What recourse does a person have when being harmed or threatened by another? In many cases, the courts are allowed to step in and offer protection and guidance. This can be triggered by filing for an Order of Protection that can prevent direct communication of one person with specified other in any form.

Order of Protection vs. Restraining Order

Commonly, the phrase Restraining Order is mentioned by characters on TV and movies, or by members of the general public, who feel as if they are in need of protection from another individual. In legal terms, these people are usually not in need of a Restraining Order, but instead, need an Order of Protection. It turns out there is a huge difference between a Restraining Order and an Order of Protection.

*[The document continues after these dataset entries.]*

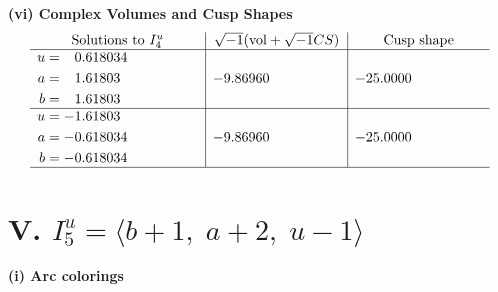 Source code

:\documentclass[1p]{elsarticle_modified}
\theoremstyle{definition}
\newcommand{\I}{\sqrt{-1}}
\begin{document}
\newpage\flushleft \textbf{(vi) Complex Volumes and Cusp Shapes}
$$\begin{array}{c|c|c}  
\text{Solutions to }I^u_{4}& \I (\text{vol} + \sqrt{-1}CS) & \text{Cusp shape}\\
 \hline 
\begin{aligned}
u &= \phantom{-}0.618034\phantom{ +0.000000I} \\
a &= \phantom{-}1.61803\phantom{ +0.000000I} \\
b &= \phantom{-}1.61803\phantom{ +0.000000I}\end{aligned}
 & -9.86960\phantom{ +0.000000I} & -25.0000\phantom{ +0.000000I} \\ \hline\begin{aligned}
u &= -1.61803\phantom{ +0.000000I} \\
a &= -0.618034\phantom{ +0.000000I} \\
b &= -0.618034\phantom{ +0.000000I}\end{aligned}
 & -9.86960\phantom{ +0.000000I} & -25.0000\phantom{ +0.000000I}\\
 \hline 
 \end{array}$$\newpage\newpage\renewcommand{\arraystretch}{1}
\centering \section*{V. $I^u_{5}= \langle b+1,\;a+2,\;u-1 \rangle$}
\flushleft \textbf{(i) Arc colorings}\\
\end{document}
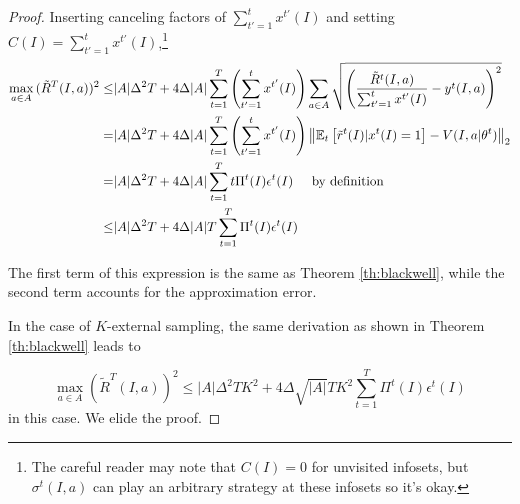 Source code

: \documentclass{article}
\begin{document}
\begin{proof}
\newcommand{\sumxt}{\sum_{t'=1}^t x^{t'}(I)}


Inserting canceling factors of $\sumxt$ and setting $C(I) = \sumxt$,\footnote{The careful reader may note that $C(I)=0$ for unvisited infosets, but $\sigma^t(I,a)$ can play an arbitrary strategy at these infosets so it's okay.}
  \begin{align}
    \max_{a\in A} {(\tilde{R}^T(I, a))^2} \leq & |A| \Delta^2 T + 4 \Delta |A| \sum_{t=1}^T {\left( \sumxt \right) \sum_{a\in A} \sqrt{ \left( \frac{\tilde{R}^t(I,a)}{\sumxt} - y^t(I,a)\right)^2 }} \\
   = & |A| \Delta^2 T + 4 \Delta |A| \sum_{t=1}^T {\left( \sumxt \right) \norm{ \mathbb{E}_t \left[ \tilde{r}^t(I) | x^t(I) = 1 \right] - V(I,a|\theta^t) }_2}  \\
    = & |A| \Delta^2 T + 4 \Delta |A| \sum_{t=1}^T {t \Pi^t(I) \epsilon^t(I) } \hspace{0.5cm} \textrm{by definition}\\
    \leq & |A| \Delta^2 T + 4 \Delta |A| T \sum_{t=1}^T {\Pi^t(I) \epsilon^t(I) }\\
\end{align}


The first term of this expression is the same as Theorem \ref{th:blackwell}, while the second term accounts for the approximation error.

In the case of $K$-external sampling, the same derivation as shown in Theorem \ref{th:blackwell} leads to 

\begin{equation}
\label{th:approx_kes}
\max_{a\in A} {(\tilde{R}^T(I, a))^2} \leq |A| \Delta^2 T K^2 + 4 \Delta \sqrt{|A|} T K^2 \sum_{t=1}^T {\Pi^t(I) \epsilon^t(I) }
\end{equation}
in this case. We elide the proof.


\end{proof}
\end{document}
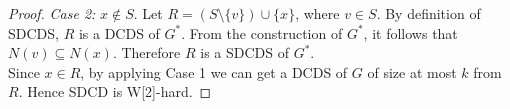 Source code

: \begin{proof}
\textit{Case 2:} $x \notin S$. Let $R= (S\setminus \lbrace v \rbrace) \cup \lbrace x \rbrace $, where $v \in S$. By definition of SDCDS, $R$ is a DCDS of $G^*$. From the construction of $G^*$, it follows that $N(v) \subseteq N(x)$. Therefore $R$ is a SDCDS of $G^*$.\\
Since $x \in R$, by applying Case 1 we can get a DCDS of $G$ of size at most $k$ from $R$. Hence SDCD is W[2]-hard.
\end{proof}

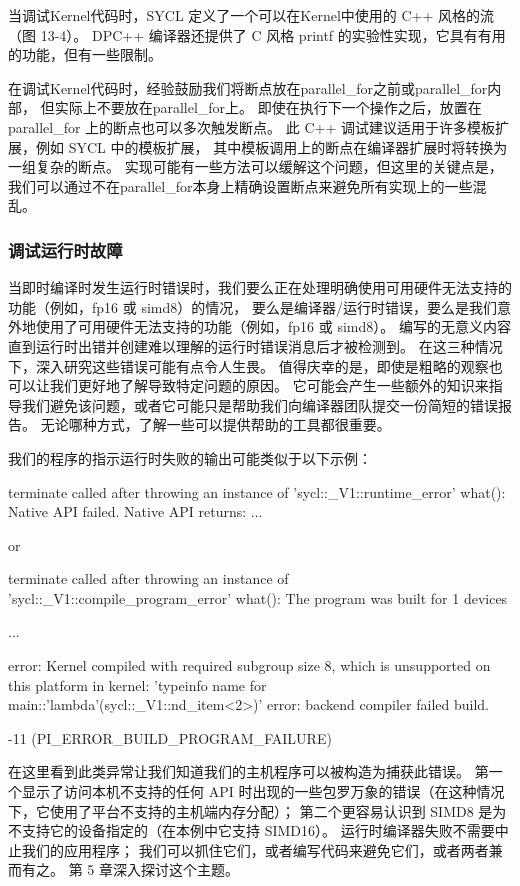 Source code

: 当调试Kernel代码时，SYCL 定义了一个可以在Kernel中使用的 C++ 风格的流（图 13-4）。 
DPC++ 编译器还提供了 C 风格 printf 的实验性实现，它具有有用的功能，但有一些限制。

在调试Kernel代码时，经验鼓励我们将断点放在parallel\_for之前或parallel\_for内部，
但实际上不要放在parallel\_for上。 即使在执行下一个操作之后，放置在parallel\_for 上的断点也可以多次触发断点。 
此 C++ 调试建议适用于许多模板扩展，例如 SYCL 中的模板扩展，
其中模板调用上的断点在编译器扩展时将转换为一组复杂的断点。 
实现可能有一些方法可以缓解这个问题，但这里的关键点是，
我们可以通过不在parallel\_for本身上精确设置断点来避免所有实现上的一些混乱。

\subsubsection{调试运行时故障}
当即时编译时发生运行时错误时，我们要么正在处理明确使用可用硬件无法支持的功能（例如，fp16 或 simd8）的情况，
要么是编译器/运行时错误，要么是我们意外地使用了可用硬件无法支持的功能（例如，fp16 或 simd8）。 
编写的无意义内容直到运行时出错并创建难以理解的运行时错误消息后才被检测到。 
在这三种情况下，深入研究这些错误可能有点令人生畏。 
值得庆幸的是，即使是粗略的观察也可以让我们更好地了解导致特定问题的原因。 
它可能会产生一些额外的知识来指导我们避免该问题，或者它可能只是帮助我们向编译器团队提交一份简短的错误报告。 
无论哪种方式，了解一些可以提供帮助的工具都很重要。

我们的程序的指示运行时失败的输出可能类似于以下示例：

terminate called after throwing an instance of 'sycl::\_V1::runtime\_error' what(): Native API failed. Native API returns: ...

or

terminate called after throwing an instance of 'sycl::\_V1::compile\_program\_error' what(): The program was built for 1 devices 

...

error: Kernel compiled with required subgroup size 8, which is unsupported on this platform in kernel: 'typeinfo name for main::'lambda'(sycl::\_V1::nd\_item<2>)' error: backend compiler failed build.

-11 (PI\_ERROR\_BUILD\_PROGRAM\_FAILURE)

在这里看到此类异常让我们知道我们的主机程序可以被构造为捕获此错误。 
第一个显示了访问本机不支持的任何 API 时出现的一些包罗万象的错误（在这种情况下，它使用了平台不支持的主机端内存分配）； 
第二个更容易认识到 SIMD8 是为不支持它的设备指定的（在本例中它支持 SIMD16）。 
运行时编译器失败不需要中止我们的应用程序； 我们可以抓住它们，或者编写代码来避免它们，或者两者兼而有之。 
第 5 章深入探讨这个主题。


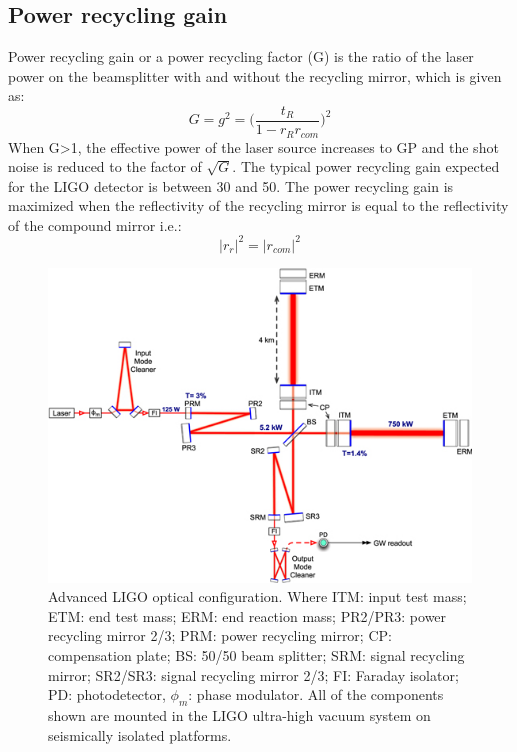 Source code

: \documentclass[conference]{IEEEtran}
\begin{document}
\subsection{Power recycling gain}

Power recycling gain or a power recycling factor (G) is the ratio of the laser power on the beamsplitter with and without the recycling mirror, which is given as:
\begin{equation}
G=g^2=\bigg( \frac{t_{R}}{1-r_{R}r_{com}}\bigg)^2
\end{equation}
When G>1, the effective power of the laser source increases to GP and the shot noise is reduced to the factor of $\sqrt{G}$. The typical power recycling gain expected for the LIGO detector is between 30 and 50. The power recycling gain is maximized when the reflectivity of the recycling mirror is equal to the reflectivity of the compound mirror i.e.\cite{Izumi:203yfa}:
\begin{equation}
|r_{r}|^2=|r_{com}|^2
\end{equation}

\begin{figure}[htbp]
\centerline{\includegraphics[scale=0.48]{cqg507871f1_online.jpg}}
\caption{Advanced LIGO optical configuration.  Where ITM: input test mass; ETM: end test mass; ERM: end reaction mass; PR2/PR3: power recycling mirror 2/3; PRM: power recycling mirror;  CP: compensation plate; BS: 50/50 beam splitter; SRM: signal recycling mirror; SR2/SR3: signal recycling mirror 2/3; FI: Faraday isolator;  PD: photodetector, $\phi_m$: phase modulator. All of the components shown are mounted in the LIGO ultra-high vacuum system on seismically isolated platforms\cite{2015}.}


\end{figure}
\end{document}
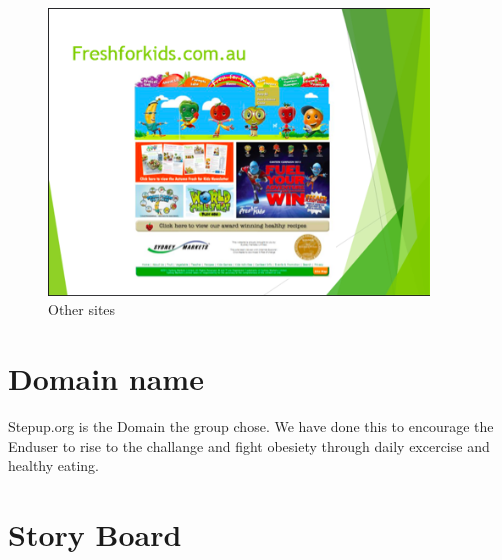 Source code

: \documentclass[letterpaper,12pt]{article}
\begin{document}
\begin{figure}[ht!]
  \centering
  \includegraphics[width=0.9\textwidth]{assets/jpg/othersite_3}
  \caption{Other sites}
  \label{fig:othersites}
\end{figure}
\FloatBarrier

\section{Domain name}

Stepup.org is the Domain the group chose. We have done this to encourage the Enduser to rise to the challange and fight obesiety through daily excercise and healthy eating.

\section{Story Board}
\end{document}
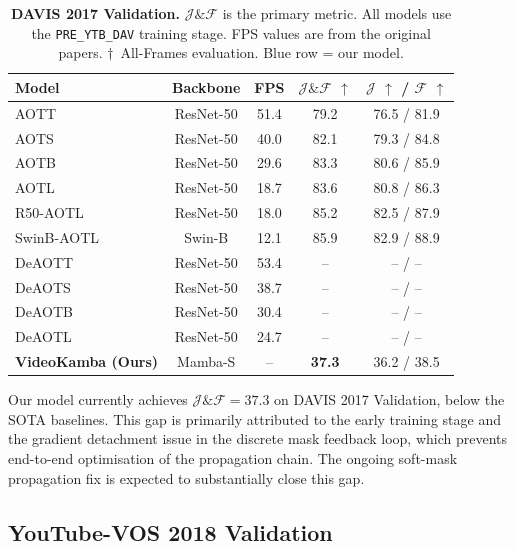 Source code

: \documentclass[11pt,a4paper]{article}
\begin{document}
\begin{table}[htbp]
\centering
\caption{%
  \textbf{DAVIS 2017 Validation.}
  $\mathcal{J}\&\mathcal{F}$ is the primary metric.
  All models use the \texttt{PRE\_YTB\_DAV} training stage.
  FPS values are from the original papers.
  $\dagger$~All-Frames evaluation.
  \colorbox{ourrow}{Blue row} = our model.
}
\label{tab:davis}
\setlength{\tabcolsep}{6pt}
\begin{tabular}{lcccc}
\toprule
\textbf{Model} & \textbf{Backbone} & \textbf{FPS} &
  $\mathcal{J}\&\mathcal{F}$ $\uparrow$ &
  $\mathcal{J}$ $\uparrow$ / $\mathcal{F}$ $\uparrow$ \\
\midrule
AOTT             & ResNet-50       & 51.4 & 79.2 & 76.5 / 81.9 \\
AOTS             & ResNet-50       & 40.0 & 82.1 & 79.3 / 84.8 \\
AOTB             & ResNet-50       & 29.6 & 83.3 & 80.6 / 85.9 \\
AOTL             & ResNet-50       & 18.7 & 83.6 & 80.8 / 86.3 \\
R50-AOTL         & ResNet-50       & 18.0 & 85.2 & 82.5 / 87.9 \\
SwinB-AOTL       & Swin-B          & 12.1 & 85.9 & 82.9 / 88.9 \\
\midrule
DeAOTT           & ResNet-50       & 53.4 & --   & -- / -- \\
DeAOTS           & ResNet-50       & 38.7 & --   & -- / -- \\
DeAOTB           & ResNet-50       & 30.4 & --   & -- / -- \\
DeAOTL           & ResNet-50       & 24.7 & --   & -- / -- \\
\midrule
\rowcolor{ourrow}
\textbf{VideoKamba (Ours)} & Mamba-S & -- &
  \textbf{37.3} & 36.2 / 38.5 \\
\bottomrule
\end{tabular}
\end{table}

Our model currently achieves $\mathcal{J}\&\mathcal{F} = 37.3$ on DAVIS 2017
Validation, below the SOTA baselines.  This gap is primarily attributed to
the early training stage and the gradient detachment issue in the discrete mask
feedback loop, which prevents end-to-end optimisation of the propagation
chain.  The ongoing soft-mask propagation fix is expected to substantially
close this gap.

\subsection{YouTube-VOS 2018 Validation}
\label{sec:ytbvos}
\end{document}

What is a Restraining Order?

Restraining Orders are typically issued in business matters. Individuals can be prohibited from carrying out a certain action by a court-issued Restraining Order. For example, an employee has been trusted with a list of clients. When this employee leaves their current employer, that employer can file for an order that restrains them from using the client list at their new job.

What is an Order of Protection?

When an individual seeks protection from another because they are fearful, they would need an Order of Protection issued by a court of law. An Order of Protection helps protect individuals from physical violence, threats of violence, and other forms of harassment or abuse.

An Order will only be issued if an individual is in fear of harm or has actually been harmed by the subject of the Order of Protection. Also, there are relationship requirements in order to get an Order of Protection. Individuals must be in, or have been in, a sexual or dating relationship or must be relatives by blood or marriage. Otherwise, the individual filing for protection must have proof of stalking by the subject of the order.

How to Apply for an Order of Protection

To apply for an Order of Protection an individual must start by visiting their local courthouse or by contacting an attorney. Paperwork requesting an Order of Protection must be filled out and submitted properly. Any mistakes on the Order could result in denial of the granting of an order of protection by the court. This is why it’s crucial you have a professional, like an attorney, fill out and file the paperwork for you.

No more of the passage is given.